今回は遠出してみましたよ〜。横浜です。まわりはカップルか家族連れしかいません。
…。まあ、いつも通りいってみましょう。

「アイドル!」
なんというか、美術館でやる企画展示としては、かなり思い切った内容だと思います。
アイドルというカテゴリーを中心に第一線で活躍しているクリエイターをピックアップし、その様々な表現方法を紹介する展示会。
会場は、個室に分けられた展示スペース一つに付き、一人(一種類)のクリエイター作品の展示という形で作られています。

なんというか、節操ないですね。2階展示室エスカレーターを上った両脇が、株式会社セガによる「オシャレ魔女 ラブ and ベリー」と、中原杏さんによる、少女漫画「きらりん☆レボリューション」(小学館「ちゃお」連載)なのですから。
きらりん☆レボリューション 1 (ちゃおコミックス)

いま現在進行中の「アイドル」を題材にした作品。カテゴリ的にはメディアアートって形になるのかな。とはいえ、現実に活躍している「人」ではなく、バーチャルな媒体ってところが面白いですね。

きらりん☆レボリューション」では原画の展示と等身大POP。そして、キャラクターもののグッズ類の展示。アニメ作品のデモ映像や(このデモ映像と原画の内容が一致させてあるあたりがニクイ演出でしたが)ゲームソフトのデモ機展示(遊べる)。
展示スペースの壁に作者さん本人によるラクガキがあったりして…その、なんというか、私一人だけになると、なんか恥ずかしいです。だれか他の人がいるなら平気なんだけどなあ。

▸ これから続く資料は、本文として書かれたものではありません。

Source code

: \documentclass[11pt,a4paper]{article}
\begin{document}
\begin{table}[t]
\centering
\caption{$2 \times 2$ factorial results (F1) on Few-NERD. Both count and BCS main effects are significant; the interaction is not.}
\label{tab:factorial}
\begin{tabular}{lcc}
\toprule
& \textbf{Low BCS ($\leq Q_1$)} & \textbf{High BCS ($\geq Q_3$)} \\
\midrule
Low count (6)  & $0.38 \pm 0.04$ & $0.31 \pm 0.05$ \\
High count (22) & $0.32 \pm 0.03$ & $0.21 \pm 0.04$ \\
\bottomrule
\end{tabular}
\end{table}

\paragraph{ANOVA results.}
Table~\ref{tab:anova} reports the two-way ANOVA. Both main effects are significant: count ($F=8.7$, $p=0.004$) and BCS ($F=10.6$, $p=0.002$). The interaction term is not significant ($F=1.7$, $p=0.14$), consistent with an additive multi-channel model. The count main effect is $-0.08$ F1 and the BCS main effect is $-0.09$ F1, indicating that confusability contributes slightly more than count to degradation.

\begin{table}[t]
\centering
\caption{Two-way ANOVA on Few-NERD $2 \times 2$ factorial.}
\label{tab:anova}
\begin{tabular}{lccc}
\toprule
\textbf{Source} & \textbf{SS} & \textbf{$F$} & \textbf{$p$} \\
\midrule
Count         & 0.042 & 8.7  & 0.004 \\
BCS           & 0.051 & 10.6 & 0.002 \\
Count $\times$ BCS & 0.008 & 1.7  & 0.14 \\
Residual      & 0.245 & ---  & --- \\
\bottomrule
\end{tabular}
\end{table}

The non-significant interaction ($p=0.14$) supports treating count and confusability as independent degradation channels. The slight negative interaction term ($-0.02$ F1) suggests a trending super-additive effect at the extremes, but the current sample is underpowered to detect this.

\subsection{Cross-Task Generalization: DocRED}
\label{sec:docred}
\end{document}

オシャレ魔女 ラブ and ベリー」にいたっては、実際に遊べるゲーム筐体が置いてありました。美術館の中に100円に両替する機械が置いてあるなんて初めてみましたよ…。
基本的に筐体とゲーム中のデモ画面映像。これまで発行されたカードの一覧と、キャラクター紹介でした。

この2作品。確かに若い年齢層に人気の作品って所は共通なのですが。通ってきた道として、このような売り出し方って昔からありましたよね。
アイドルを題材にしたマンガは少女漫画だけではなく、小学○年生などの小学館雑誌に広く連載されてましたし、「きらりん☆レボリューション」のような実際のアイドルとのタイアップ(アニメ作品の声優として、モーニング娘。久住小春さんを起用)を含むメディアミックス展開は「アイドル伝説えり子」や「アイドル天使ようこそようこ」などで行っていたこともありました。
また、「オシャレ魔女 ラブ and ベリー」の展開も、昔からあるグッズ類を、メディアの力で遊びの要素を引き上げただけで、コレクションすることを目的にした販売方法は、これも昔からあるものですね。

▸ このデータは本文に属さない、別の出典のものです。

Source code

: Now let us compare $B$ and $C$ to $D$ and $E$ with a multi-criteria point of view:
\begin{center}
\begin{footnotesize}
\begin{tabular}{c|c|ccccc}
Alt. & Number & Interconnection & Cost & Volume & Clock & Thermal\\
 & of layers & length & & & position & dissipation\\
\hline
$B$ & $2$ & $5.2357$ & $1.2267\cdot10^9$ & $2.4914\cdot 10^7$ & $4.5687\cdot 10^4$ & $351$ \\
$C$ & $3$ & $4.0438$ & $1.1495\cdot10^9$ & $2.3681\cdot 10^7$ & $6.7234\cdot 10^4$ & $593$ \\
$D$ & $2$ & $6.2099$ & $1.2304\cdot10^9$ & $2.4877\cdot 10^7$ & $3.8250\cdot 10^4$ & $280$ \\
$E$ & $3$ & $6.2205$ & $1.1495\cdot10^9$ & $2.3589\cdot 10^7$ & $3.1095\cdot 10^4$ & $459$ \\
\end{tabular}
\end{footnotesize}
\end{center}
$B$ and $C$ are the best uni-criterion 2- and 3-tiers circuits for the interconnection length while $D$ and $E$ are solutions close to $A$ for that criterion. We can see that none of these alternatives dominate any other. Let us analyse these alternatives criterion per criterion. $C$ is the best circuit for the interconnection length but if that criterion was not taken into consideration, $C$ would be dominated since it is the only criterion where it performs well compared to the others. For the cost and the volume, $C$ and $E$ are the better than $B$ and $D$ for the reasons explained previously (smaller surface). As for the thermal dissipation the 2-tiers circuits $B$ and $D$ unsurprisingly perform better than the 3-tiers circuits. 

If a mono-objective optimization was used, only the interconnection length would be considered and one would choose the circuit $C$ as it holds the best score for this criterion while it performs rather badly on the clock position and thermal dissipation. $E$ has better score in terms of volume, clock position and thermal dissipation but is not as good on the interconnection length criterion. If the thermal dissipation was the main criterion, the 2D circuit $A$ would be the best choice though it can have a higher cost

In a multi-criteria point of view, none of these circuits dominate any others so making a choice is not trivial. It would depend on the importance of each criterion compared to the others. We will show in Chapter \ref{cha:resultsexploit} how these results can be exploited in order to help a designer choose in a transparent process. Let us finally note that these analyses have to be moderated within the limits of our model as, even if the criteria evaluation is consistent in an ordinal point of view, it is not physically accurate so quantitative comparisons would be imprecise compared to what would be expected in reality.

なんとなく。アイドルを支える人気。特に子供達に広く知ってもらうための方法って、昔から変わってないんだなあというのが素直な感想です。

さらに素直な感想。中原杏さんのキャラクター…。目がデケーなあ!
このバランスを素直に受け止められるってのは、ある意味、マンガ慣れした日本人だけかもしれませんよ。実際、この後に展示してある川島秀明さんの作品を見ていても、最初は目の大きさにギョッとしますが、だんだん慣れてしまいました。

そして、篠山紀信さんや、蜷川実花さんの作品。こちらは実際の芸能人を写真を媒体にして表現する作品ですね。アイドルと呼ばれている人々をそれぞれのカメラワークで残しています。なんというか、正統派ですね。

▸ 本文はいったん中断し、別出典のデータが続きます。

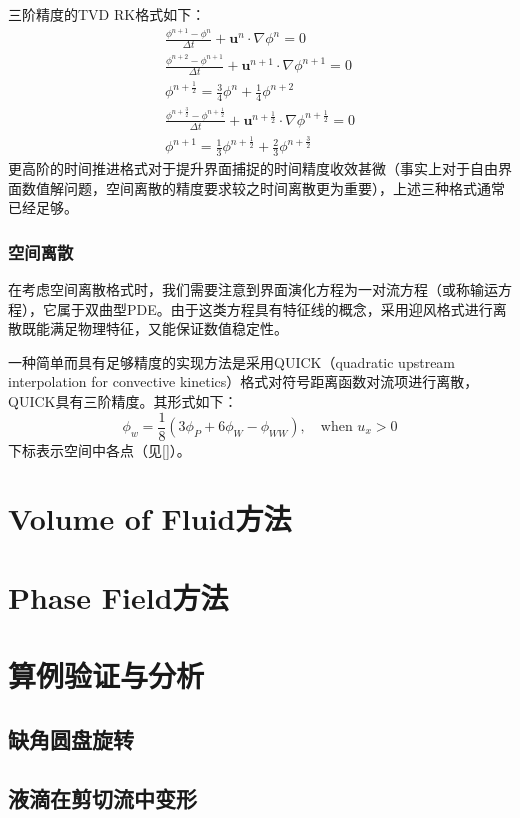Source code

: \documentclass[10pt]{article}
\begin{document}
三阶精度的TVD RK格式如下：
\begin{eqnarray}
    \frac{\phi^{n+1}-\phi^n}{\Delta t}+\bm{u}^n\cdot\nabla\phi^n=0 \\
    \frac{\phi^{n+2}-\phi^{n+1}}{\Delta t}+\bm{u}^{n+1}\cdot\nabla\phi^{n+1}=0 \\
    \phi^{n+\frac{1}{2}}=\frac{3}{4}\phi^n+\frac{1}{4}\phi^{n+2} \\
    \frac{\phi^{n+\frac{3}{2}}-\phi^{n+\frac{1}{2}}}{\Delta t}+\bm{u}^{n+\frac{1}{2}}\cdot\nabla\phi^{n+\frac{1}{2}}=0 \\
    \phi^{n+1}=\frac{1}{3}\phi^{n+\frac{1}{2}}+\frac{2}{3}\phi^{n+\frac{3}{2}}
\end{eqnarray}
更高阶的时间推进格式对于提升界面捕捉的时间精度收效甚微（事实上对于自由界面数值解问题，空间离散的精度要求较之时间离散更为重要），上述三种格式通常已经足够。

\subsubsection{空间离散}
在考虑空间离散格式时，我们需要注意到界面演化方程为一对流方程（或称输运方程），它属于双曲型PDE。由于这类方程具有特征线的概念，采用迎风格式进行离散既能满足物理特征，又能保证数值稳定性。

一种简单而具有足够精度的实现方法是采用QUICK（quadratic upstream interpolation for convective kinetics）格式对符号距离函数对流项进行离散，QUICK具有三阶精度。其形式如下：
\begin{equation}
    \phi_w=\frac{1}{8}\left(3\phi_P+6\phi_{W}-\phi_{WW}\right),\quad \text{when }u_x>0
\end{equation}
下标表示空间中各点（见\autoref{}）。


\newpage
\section{Volume of Fluid方法}

\newpage
\section{Phase Field方法}

\newpage
\section{算例验证与分析}
\subsection{缺角圆盘旋转}

\subsection{液滴在剪切流中变形}



\end{document}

あと、気になっていたのは、川島秀明さんの絵画。少女漫画を思わせる繊細な線で描かれた顔。そこに覗く瞳は、リアルに描写されながらも実際より大きく、ある意味デフォルメされています。写実的でいてデフォルメ。何かおかしい。現実的ではないと思いながらもマンガ作品に慣れた脳は、それを違和感なく理解してしまう。不思議な感覚でした。
余談。作品名「star」を見て…。おお、オスカルだっ!とか思ってみたり。

会場のレイアウトとしての後半部分に現代美術作家が集中していましたが、それぞれ、なにかマンガ的であったり、テレビなどのメディア作品に強い影響を受けているものが多く、アイドルってメディアが生み出していくモノなんだなあ〜と強く思いました。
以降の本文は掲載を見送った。